Asseco Arka na początku lekko zaskoczyła rywali, ale po chwili trójki trafiali Luke Petrasek oraz Jonah Mathews i to włocławianie prowadzili 12:5. Po późniejszej akcji 2+1 Kyndalla Dykesa Anwil miał już nawet 10 punktów przewagi. Straty starali się zmniejszać Wojciech Tomaszewski i Bartłomiej Wołoszyn, ale po 10 minutach było 13:20. Po trafieniach Novaka Musicia na początku drugiej kwarty gdynianie zbliżali się najpierw na cztery, a później nawet na dwa punkty. Następnie wsad tego samego zawodnika dawał ekipie trenera Milosa Mitrovicia prowadzenie! Anwil odrabiał straty rzutami Bella i Petraska, ale dzięki kolejnej akcji Musicia to Asseco Arka wygrywała po pierwszej połowie 37:36.

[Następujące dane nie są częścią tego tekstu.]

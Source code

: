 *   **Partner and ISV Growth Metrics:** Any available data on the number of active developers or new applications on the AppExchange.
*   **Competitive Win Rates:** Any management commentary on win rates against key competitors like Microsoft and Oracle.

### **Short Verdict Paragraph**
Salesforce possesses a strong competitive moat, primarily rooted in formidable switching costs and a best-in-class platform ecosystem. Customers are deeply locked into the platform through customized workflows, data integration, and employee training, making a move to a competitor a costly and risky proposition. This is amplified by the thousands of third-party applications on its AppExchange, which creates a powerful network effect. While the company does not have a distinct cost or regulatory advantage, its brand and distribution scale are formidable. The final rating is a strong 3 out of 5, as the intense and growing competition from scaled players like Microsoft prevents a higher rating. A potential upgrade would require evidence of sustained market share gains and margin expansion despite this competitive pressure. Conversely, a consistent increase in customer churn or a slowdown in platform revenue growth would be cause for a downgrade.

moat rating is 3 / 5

W trzeciej kwarcie gdynianie potrafili utrzymywać przewagę, w czym pomagał Wołoszyn. Odpowiadał na to Kamil Łączyński, a po rzucie Luke’a Petraska przyjezdni potrafili w końcu uciec na pięć punktów. Włocławianom udało się wyłączyć z gry Musicia, a to wystarczyło do objęcia kontroli nad meczem. Po 30 minutach prowadzili 60:54. Wołoszyn i Hrycaniuk na początku kolejnej części spotkania zbliżyli Asseco Arkę na zaledwie punkt. Po chwili Nikola Misković dał gospodarzom przewagę! Sytuacja zmieniała się co chwilę, a świetnie prezentował się Kamil Łączyński. W końcówce niezwykle ważnym graczem był też Dykes i to Anwil zwyciężył ostatecznie 83:78.
Najlepszym graczem gości był Jonah Mathews z 23 punktami, 5 zbiórkami i 2 asystami. 25 punktów i 5 asyst dla gospodarzy zdobył Novak Musić.